Miejscowość Gromadzyn położona jest niespełna kilometr od malowniczych rozlewisk Wkry. Położone w okolicy Gromadzyna tereny nad rzeką, pełne lasów i łąk, były doskonałymi miejscami do hodowli konia polskiego. Już Król Jan III Sobieski założył tu królewską stajnię, gdzie wyhodowano doskonałe konie dla króla i jego dworu. Jedynym znanym z imienia był Pałasz, jasnopłowy koń króla Jana III, który przeszedł do historii po bitwie pod Parkanami, gdzie uratował królowi życie.
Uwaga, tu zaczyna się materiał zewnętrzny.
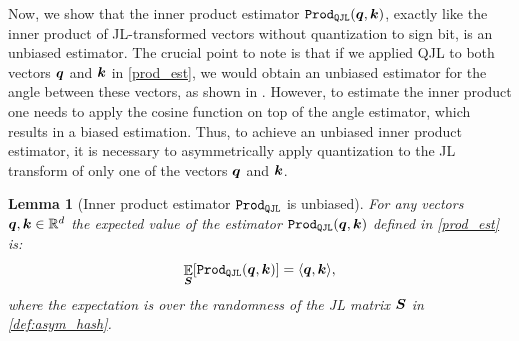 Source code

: \documentclass[11pt]{article}
\theoremstyle{plain}
\newtheorem{lemma}[theorem]{Lemma}
\theoremstyle{definition}
\theoremstyle{remark}
\newcommand{\prodqjl}{\operatorname{{\tt Prod_{QJL}}}}
\begin{document}
Now, we show that the inner product estimator $\prodqjl(\q, \k)$, exactly like the inner product of JL-transformed vectors without quantization to sign bit, is an unbiased estimator.
The crucial point to note is that if we applied QJL to both vectors $\q$ and $\k$ in \cref{prod_est}, we would obtain an unbiased estimator for the angle between these vectors, as shown in \cite{charikar2002similarity}. 
However, to estimate the inner product one needs to apply the cosine function on top of the angle estimator, which results in a biased estimation.
Thus, to achieve an unbiased inner product estimator, it is necessary to asymmetrically apply quantization to the JL transform of only one of the vectors $\q$ and $\k$.

\begin{lemma}[Inner product estimator $\prodqjl$ is unbiased]\label{lem:est_unbiased}
    For any vectors $\q, \k 
    \in \RR^d$ the expected value of the estimator $\prodqjl(\q, \k)$ defined in \cref{prod_est} is:
    \[
    \E_{\S} [\prodqjl(\q, \k)] = \langle \q, \k \rangle,
    \]
    where the expectation is over the randomness of the JL matrix $\S$ in \cref{def:asym_hash}.
\end{lemma}
\end{document}
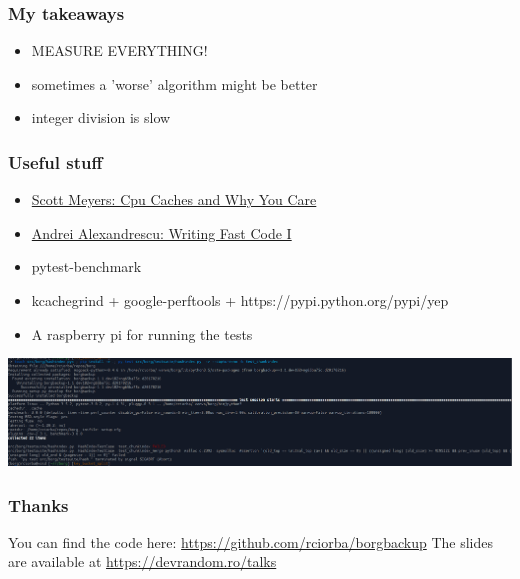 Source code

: \documentclass{beamer}
\begin{document}
\begin{frame}
  \frametitle{My takeaways}
  \begin{itemize}
  \item MEASURE EVERYTHING!
  \item sometimes a 'worse' algorithm might be better
  \item integer division is slow
  \end{itemize}
\end{frame}

\begin{frame}
  \frametitle{Useful stuff}
  \begin{itemize}
  \item  \href{https://www.youtube.com/watch?v=WDIkqP4JbkE}{Scott Meyers: Cpu Caches and Why You Care}
  \item  \href{https://www.youtube.com/watch?v=vrfYLlR8X8k}{Andrei Alexandrescu: Writing Fast Code I}
  \item pytest-benchmark
  \item kcachegrind + google-perftools + https://pypi.python.org/pypi/yep
  \item A raspberry pi for running the tests

  \end{itemize}
\end{frame}

\begin{frame}
 \begin{center}
 \includegraphics[scale=0.26,keepaspectratio=true]{./sigabrt.png}
 \end{center}
\end{frame}

\begin{frame}
  \frametitle{Thanks}
  You can find the code here:
  \href{https://github.com/rciorba/borgbackup}{https://github.com/rciorba/borgbackup}
  \newline
  \newline
  The slides are available at
  \href{https://devrandom.ro/talks}{https://devrandom.ro/talks}
\end{frame}
\end{document}
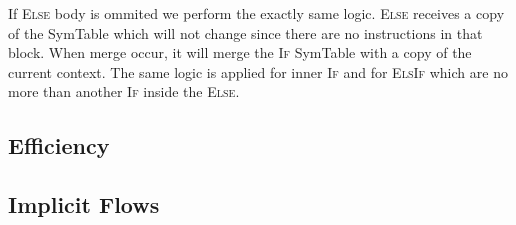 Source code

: If \textsc{Else} body is ommited we perform the exactly same logic. \textsc{Else} receives a copy of the SymTable
which will not change since there are no instructions in that block. When merge occur, it will merge the \textsc{If}
SymTable with a copy of the current context.
The same logic is applied for inner \textsc{If} and for \textsc{ElsIf} which are no more than another \textsc{If}
inside the \textsc{Else}.

\subsection*{Efficiency}

\subsection*{Implicit Flows}
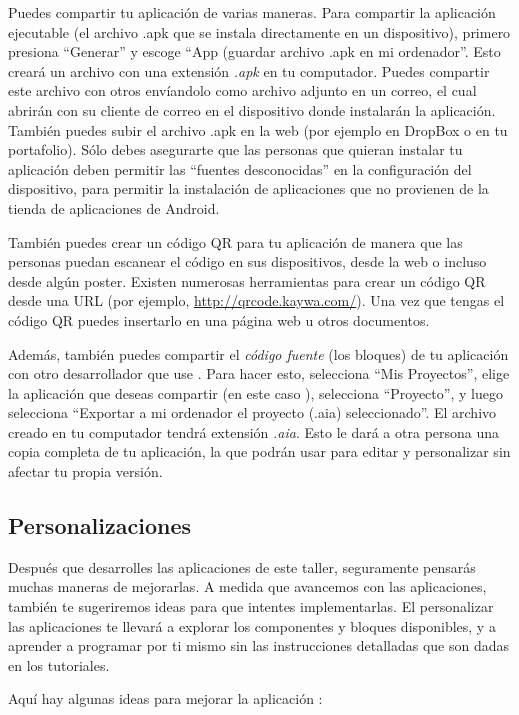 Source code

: \documentclass[letterpaper]{article}
\begin{document}
Puedes compartir tu aplicación de varias maneras. Para compartir la
aplicación ejecutable (el archivo .apk que se instala directamente en
un dispositivo), primero presiona ``Generar'' y escoge ``App (guardar
archivo .apk en mi ordenador''. Esto creará un archivo con una
extensión \emph{.apk} en tu computador. Puedes compartir este archivo
con otros envíandolo como archivo adjunto en un correo, el cual
abrirán con su cliente de correo en el dispositivo donde instalarán la
aplicación. También puedes subir el archivo .apk en la web (por
ejemplo en DropBox o en tu portafolio). Sólo debes asegurarte que las
personas que quieran instalar tu aplicación deben permitir las
``fuentes desconocidas'' en la configuración del dispositivo, para
permitir la instalación de aplicaciones que no provienen de la tienda
de aplicaciones de Android.

También puedes crear un código QR para tu aplicación de manera que las
personas puedan escanear el código en sus dispositivos, desde la web o
incluso desde algún poster. Existen numerosas herramientas para crear
un código QR desde una URL (por ejemplo,
\url{http://qrcode.kaywa.com/}). Una vez que tengas el código QR
puedes insertarlo en una página web u otros documentos.

Además, también puedes compartir el \emph{código fuente} (los bloques)
de tu aplicación con otro desarrollador que use \AppInventor. Para
hacer esto, selecciona ``Mis Proyectos'', elige la aplicación que
deseas compartir (en este caso ), selecciona
``Proyecto'', y luego selecciona ``Exportar a mi ordenador el proyecto
(.aia) seleccionado''. El archivo creado en tu computador tendrá
extensión \emph{.aia}. Esto le dará a otra persona una copia completa
de tu aplicación, la que podrán usar para editar y personalizar sin
afectar tu propia versión.

\subsection*{Personalizaciones}

Después que desarrolles las aplicaciones de este taller, seguramente
pensarás muchas maneras de mejorarlas. A medida que avancemos con las
aplicaciones, también te sugeriremos ideas para que intentes
implementarlas. El personalizar las aplicaciones te llevará a explorar
los componentes y bloques disponibles, y a aprender a programar por ti
mismo sin las instrucciones detalladas que son dadas en los
tutoriales. 

Aquí hay algunas ideas para mejorar la aplicación :
\end{document}
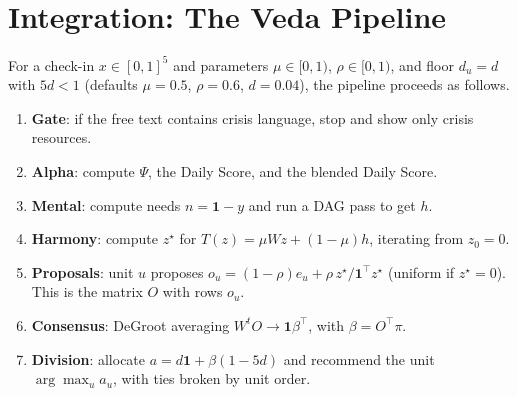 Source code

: \documentclass[11pt]{article}
\theoremstyle{definition}
\theoremstyle{remark}
\newcommand{\one}{\mathbf{1}}
\begin{document}
\section{Integration: The Veda Pipeline}\label{sec:integration}
For a check-in $x\in[0,1]^5$ and parameters $\mu\in[0,1)$, $\rho\in[0,1)$, and floor $d_u=d$ with $5d<1$ (defaults $\mu=0.5$, $\rho=0.6$, $d=0.04$), the pipeline proceeds as follows.
\begin{enumerate}
\item \textbf{Gate}: if the free text contains crisis language, stop and show only crisis resources.
\item \textbf{Alpha}: compute $\Psi$, the Daily Score, and the blended Daily Score.
\item \textbf{Mental}: compute needs $n=\one-y$ and run a DAG pass to get $h$.
\item \textbf{Harmony}: compute $z^\star$ for $T(z)=\mu Wz+(1-\mu)h$, iterating from $z_0=0$.
\item \textbf{Proposals}: unit $u$ proposes $o_u=(1-\rho)e_u+\rho\,z^\star/\one^\top z^\star$ (uniform if $z^\star=0$). This is the matrix $O$ with rows $o_u$.
\item \textbf{Consensus}: DeGroot averaging $W^tO\to\one\beta^\top$, with $\beta=O^\top\pi$.
\item \textbf{Division}: allocate $a=d\one+\beta(1-5d)$ and recommend the unit $\arg\max_ua_u$, with ties broken by unit order.
\end{enumerate}
\end{document}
Gromadzyn po raz pierwszy pojawia się na kartach historii w XV wieku, kiedy zaczyna funkcjonować jako książęca wieś służebna. Utworzono tutaj również parafię -do dziś niestety nie ma już śladu po kościele który spłonął w 1906 roku. W ciągu ostatnich dekad Wieś się zestarzała. Piętnastu gospodarzy sprzedało domy oraz grunty i opuściło Gromadzyn. Brak przemysłu czyni okolicę oazą spokoju, a przepływająca rzeka Wkra i okalające ją lasy, które stanowią prawdziwą rzadkość mazowieckiego krajobrazu, stwarzają możliwości rozwoju agroturystyki i innych form wypoczynku.
Niestety, pewnym zagrożeniem dla miejscowości Gromadzyn i okolicznego ekosystemu jest elektrownia w Bolęcinie. Tama podniosła znacznie poziom wody, szczęśliwie w wyniku protestów lokalnej społeczności nieco ją obniżono. Wokół koryta rzeki powstały stojące rozlewiska, wypełnione gnijącymi drzewami i krzakami. Woda w rzece ma kolor brązowy, dno miejscami stało się muliste.